O que o fascina a respeito do resultado da votação suíça é a contradição entre a rejeição do banimento dos minaretes nas pequisas e o apoio considerável que a proposta recebeu durante o referendo. "Isso significa que existe uma discussão oficial sobre o islamismo e, ao mesmo tempo, uma discussão subterrânea", afirma Caldwell. "Isso deveria preocupar os europeus".
Caldwell não usa no seu livro os mesmos tons alarmistas de outros escritores conservadores que apelidaram o continente europeu de "Eurábia", e que veem a Europa - devido à taxa de natalidade mais elevada dos imigrantes - como um futuro bastião do "império mundial islâmico". Mas ele também escreve: "Não há dúvida de que a Europa emergirá mudada dessa confrontação com o islamismo. Mas há muito mais incerteza quanto à possibilidade de o islamismo mostrar-se assimilável".
Caldwell acredita que os imigrantes muçulmanos têm tido maiores dificuldades do que outros grupos para se integrarem à sociedade europeia. Por outro lado, somente uma minoria consegue se identificar com o islamismo político, até por causa das guerras que o Ocidente tem travado contra o terrorismo islâmico no decorrer dos últimos anos. Por outro lado, a religião desses indivíduos está vinculada a atitudes conservadoras em relação às mulheres, às relações familiares, à liberdade sexual e aos direitos de gays e lésbicas. Essas atitudes religiosas são problemáticas para muitos europeus.

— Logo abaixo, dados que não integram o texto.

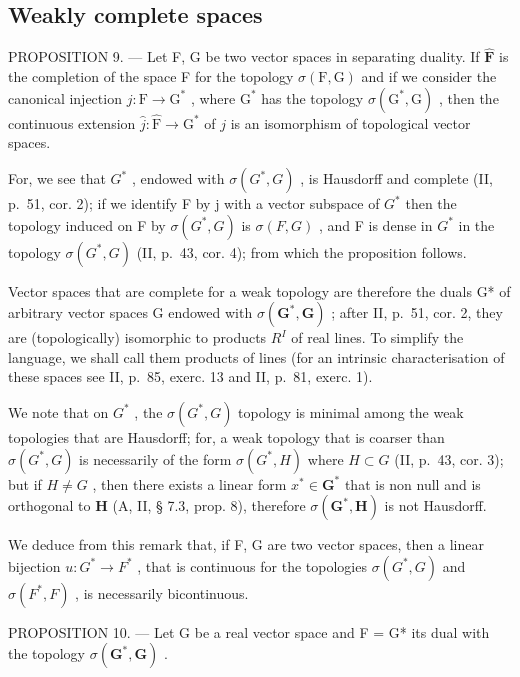 \subsection{Weakly complete spaces}

PROPOSITION 9. --- Let F, G be two vector spaces in separating duality. If \(\hat{\mathbf{F}}\) is the completion of the space F for the topology \(\sigma(\mathrm{F},\mathrm{G})\) and if we consider the canonical injection \(j:\mathrm{F}\to\mathrm{G}^{*}\) , where \(\mathrm{G}^{*}\) has the topology \(\sigma(\mathrm{G}^{*},\mathrm{G})\) , then the continuous extension \(\hat{j}:\hat{\mathrm{F}}\to\mathrm{G}^{*}\) of \(j\) is an isomorphism of topological vector spaces.

For, we see that \(G^{*}\) , endowed with \(\sigma(G^{*}, G)\) , is Hausdorff and complete (II, p.~51, cor. 2); if we identify F by j with a vector subspace of \(G^{*}\) then the topology induced on F by \(\sigma(G^{*}, G)\) is \(\sigma(F, G)\) , and F is dense in \(G^{*}\) in the topology \(\sigma(G^{*}, G)\) (II, p.~43, cor. 4); from which the proposition follows.

Vector spaces that are complete for a weak topology are therefore the duals G* of arbitrary vector spaces G endowed with \(\sigma(\mathbf{G}^{*}, \mathbf{G})\) ; after II, p.~51, cor. 2, they are (topologically) isomorphic to products \(R^{I}\) of real lines. To simplify the language, we shall call them products of lines (for an intrinsic characterisation of these spaces see II, p.~85, exerc. 13 and II, p.~81, exerc. 1).

We note that on \(G^{*}\) , the \(\sigma(G^{*}, G)\) topology is minimal among the weak topologies that are Hausdorff; for, a weak topology that is coarser than \(\sigma(G^{*}, G)\) is necessarily of the form \(\sigma(G^{*}, H)\) where \(H \subset G\) (II, p.~43, cor. 3); but if \(H \neq G\) , then there exists a linear form \(x^{*} \in \mathbf{G}^{*}\) that is non null and is orthogonal to \(\mathbf{H}\) (A, II, § 7.3, prop. 8), therefore \(\sigma(\mathbf{G}^{*}, \mathbf{H})\) is not Hausdorff.

We deduce from this remark that, if F, G are two vector spaces, then a linear bijection \(u:G^{*}\to F^{*}\) , that is continuous for the topologies \(\sigma(G^{*},G)\) and \(\sigma(F^{*},F)\) , is necessarily bicontinuous.

PROPOSITION 10. --- Let G be a real vector space and F = G* its dual with the topology \(\sigma(\mathbf{G}^*, \mathbf{G})\) .

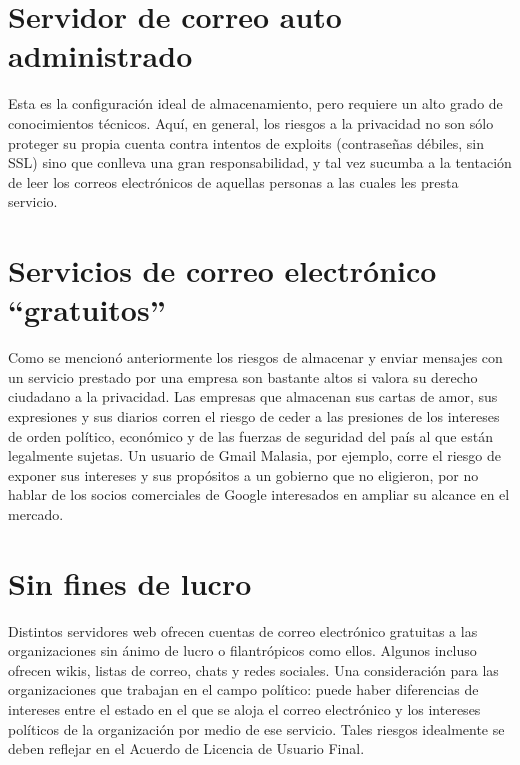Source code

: \documentclass[10pt,a5paper,twoside,,]{book}
\begin{document}
\section{Servidor de correo auto
administrado}\label{servidor-de-correo-auto-administrado}

Esta es la configuración ideal de almacenamiento, pero requiere un alto
grado de conocimientos técnicos. Aquí, en general, los riesgos a la
privacidad no son sólo proteger su propia cuenta contra intentos de
exploits (contraseñas débiles, sin SSL) sino que conlleva una gran
responsabilidad, y tal vez sucumba a la tentación de leer los correos
electrónicos de aquellas personas a las cuales les presta servicio.

\section{\texorpdfstring{Servicios de correo electrónico
``gratuitos''}{Servicios de correo electrónico gratuitos}}\label{servicios-de-correo-electruxf3nico-gratuitos}

Como se mencionó anteriormente los riesgos de almacenar y enviar
mensajes con un servicio prestado por una empresa son bastante altos si
valora su derecho ciudadano a la privacidad. Las empresas que almacenan
sus cartas de amor, sus expresiones y sus diarios corren el riesgo de
ceder a las presiones de los intereses de orden político, económico y de
las fuerzas de seguridad del país al que están legalmente sujetas. Un
usuario de Gmail Malasia, por ejemplo, corre el riesgo de exponer sus
intereses y sus propósitos a un gobierno que no eligieron, por no hablar
de los socios comerciales de Google interesados en ampliar su alcance en
el mercado.

\section{Sin fines de lucro}\label{sin-fines-de-lucro}

Distintos servidores web ofrecen cuentas de correo electrónico gratuitas
a las organizaciones sin ánimo de lucro o filantrópicos como ellos.
Algunos incluso ofrecen wikis, listas de correo, chats y redes sociales.
Una consideración para las organizaciones que trabajan en el campo
político: puede haber diferencias de intereses entre el estado en el que
se aloja el correo electrónico y los intereses políticos de la
organización por medio de ese servicio. Tales riesgos idealmente se
deben reflejar en el Acuerdo de Licencia de Usuario Final.
\end{document}
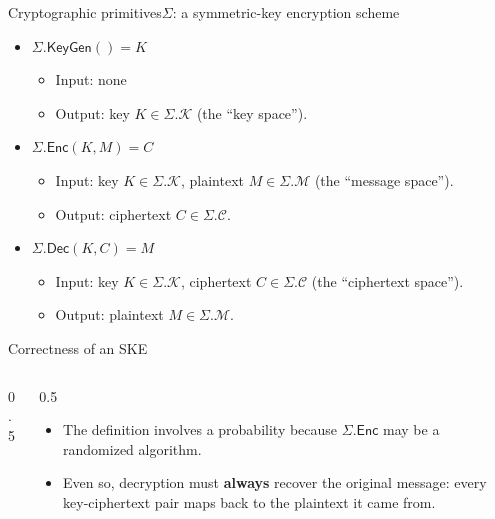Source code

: \ifdefined\PRESENTATION\else\PassOptionsToClass{handout}{beamer}\fi\documentclass[aspectratio=169, lualatex]{beamer}
\begin{document}
\begin{frame}{Cryptographic primitives}{$\Sigma$: a symmetric-key encryption scheme}
	\begin{itemize}
		\item \textbf{$\Sigma.\textsf{KeyGen}() = K$}
		      \begin{itemize}
			      \item Input: none
			      \item Output: key $K \in \Sigma.\mathcal{K}$ {\tiny(the ``key space'')}.
		      \end{itemize}
		\item \textbf{$\Sigma.\textsf{Enc}(K, M) = C$}
		      \begin{itemize}
			      \item Input: key $K \in \Sigma.\mathcal{K}$, plaintext $M \in \Sigma.\mathcal{M}$ {\tiny(the ``message space'')}.
			      \item Output: ciphertext $C \in \Sigma.\mathcal{C}$.
		      \end{itemize}
		\item \textbf{$\Sigma.\textsf{Dec}(K, C) = M$}
		      \begin{itemize}
			      \item Input: key $K \in \Sigma.\mathcal{K}$, ciphertext $C \in \Sigma.\mathcal{C}$ {\tiny(the ``ciphertext space'')}.
			      \item Output: plaintext $M \in \Sigma.\mathcal{M}$.
		      \end{itemize}
	\end{itemize}
\end{frame}

\begin{frame}{Correctness of an SKE}
	\begin{columns}[c]
		\begin{column}{0.5\textwidth}
		\end{column}
		\begin{column}{0.5\textwidth}
			\begin{itemize}
				\item The definition involves a probability because $\Sigma.\textsf{Enc}$ may be a randomized algorithm.
				\item Even so, decryption must \textbf{always} recover the original message: every key-ciphertext pair maps back to the plaintext it came from.
			\end{itemize}
		\end{column}
	\end{columns}
\end{frame}
\end{document}
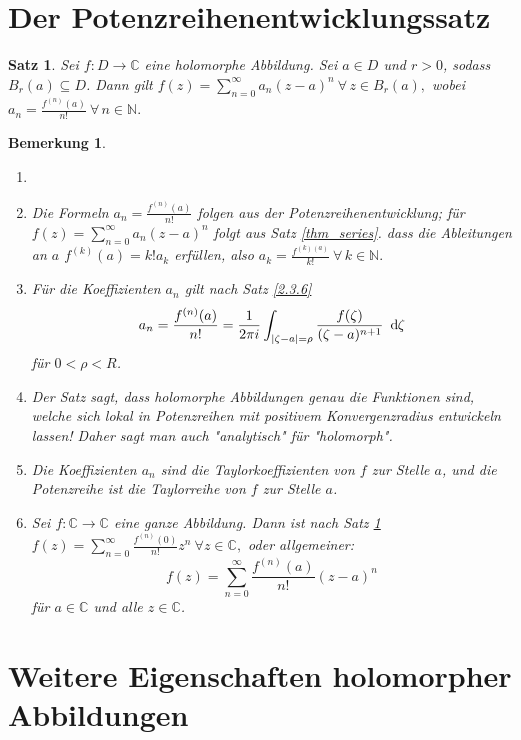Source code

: \documentclass[a4paper,12pt]{book}
\theoremstyle{newthm}
\newtheorem{thm}{Satz}[section]
\theoremstyle{newdef}
\theoremstyle{newrem}
\newtheorem*{rem}{Bemerkung}
\newcommand{\N}{\mathbb{N}}
\newcommand{\C}{\mathbb{C}}
\renewcommand{\d}{\ \operatorname{d}\hspace{-2px}}
\begin{document}
	
	\section{Der Potenzreihenentwicklungssatz}
		
		\begin{thm}\label{2.4.1}
			Sei $ f: D \to \C $ eine holomorphe Abbildung. Sei $ a \in D $ und $r>0$, sodass $ B_r(a) \subseteq D $. Dann gilt $ f(z) = \sum_{n=0}^\infty a_n(z-a)^n\ \forall \, z \in B_r(a), $ wobei $ a_n = \frac{f^{(n)}(a)}{n!}\ \forall\, n \in \N. $
		\end{thm}
		
		\begin{rem}
			\begin{enumerate}
				\item[]
				\item Die Formeln $ a_n = \frac{f^{(n)}(a)}{n!} $ folgen aus der Potenzreihenentwicklung; für $ f(z) = \sum_{n=0}^\infty a_n(z-a)^n $ folgt aus Satz \ref{thm_series}. dass die Ableitungen an $a$ $ f^{(k)}(a) = k!a_k $ erfüllen, also $ a_k = \frac{f^{(k)(a)}}{k!}\ \forall\, k \in \N. $
				\item Für die Koeffizienten $a_n$ gilt nach Satz \ref{2.3.6} 
				$$ a_n = \frac{f^{(n)}(a)}{n!} = \frac{1}{2 \pi i} \int_{|\zeta-a|=\rho} \frac{f(\zeta)}{(\zeta-a)^{n+1}} \d \zeta $$
				für $ 0 < \rho < R $.
				\item Der Satz sagt, dass holomorphe Abbildungen genau die Funktionen sind, welche sich lokal in Potenzreihen mit positivem Konvergenzradius entwickeln lassen! Daher sagt man auch "analytisch" für "holomorph".
				\item Die Koeffizienten $a_n$ sind die \emph{Taylorkoeffizienten von $f$ zur Stelle $a$}, und die Potenzreihe ist die \emph{Taylorreihe von $f$ zur Stelle $a$}.
				\item Sei $ f: \C \to \C $ eine ganze Abbildung. Dann ist nach Satz \ref{2.4.1} $ f(z) = \sum_{n=0}^\infty \frac{f^{(n)}(0)}{n!} z^n\ \forall z \in \C, $ oder allgemeiner:
				\[ f(z) = \sum_{n=0}^\infty \frac{f^{(n)}(a)}{n!} (z-a)^n \]
				für $a \in \C$ und alle $z \in \C$.
			\end{enumerate}
		\end{rem}
	
	\section[Weitere Eigenschaften]{Weitere Eigenschaften holomorpher Abbildungen}
		
\end{document}
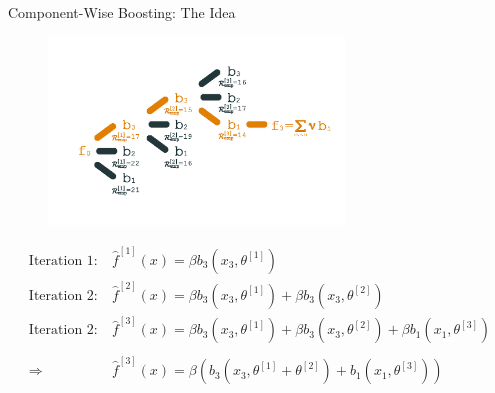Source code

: \documentclass[10pt]{beamer}\usepackage[]{graphicx}\usepackage[]{color}
\begin{document}
\begin{frame}[fragile]{Component-Wise Boosting: The Idea}

\begin{figure}
\centering
\includegraphics[width=0.7\textwidth]{images/comp_boosting.png}
\end{figure}

\vspace{-1.5cm}

\begin{align*}
  \text{Iteration 1:} \ &\hat{f}^{[1]}(x) = \beta b_3(x_3, \theta^{[1]}) \\
  \text{Iteration 2:} \ &\hat{f}^{[2]}(x) = \beta b_3(x_3, \theta^{[1]}) + \beta b_3(x_3, \theta^{[2]}) \\
  \text{Iteration 2:} \ &\hat{f}^{[3]}(x) = \beta b_3(x_3, \theta^{[1]}) + \beta b_3(x_3, \theta^{[2]}) + \beta b_1(x_1, \theta^{[3]}) \\ \\
  \Rightarrow\ &\hat{f}^{[3]}(x) = \beta \left( b_3(x_3, \theta^{[1]} + \theta^{[2]}) + b_1(x_1, \theta^{[3]}) \right)
\end{align*}


\end{frame}
\end{document}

Caldwell diz que, apesar de os muçulmanos constituirem-se em uma pequena minoria, a Europa está modificando as suas estruturas por causa deles: "Quando uma cultura insegura, maleável e relativista encontra uma cultura que é ancorada, confiante e fortalecida por doutrinas comuns, é geralmente a primeira que muda para adequar-se à última".
Parte Dois: Temores Generalizados na Alemanha
A Alemanha ainda não conduziu um debate nacional sério sobre essas questões. Em vez disso, o país tem se concentrado nos lenços de cabeça muçulmanos, um tópico que gerou um choque entre as duas culturas.
Durante seis longos anos os alemães tentaram determinar se uma professora do Afeganistão deveria ter permissão para usar um lenço de cabeça na sua escola em Baden-Württemberg. O caso acabou chegando ao Tribunal Constitucional Alemão, que determinou que cabe aos Estados individuais emitirem legislações sobre os lenços de cabeça. Desde então, professoras da metade dos 16 Estados da Alemanha foram proibidas de usar os lenços.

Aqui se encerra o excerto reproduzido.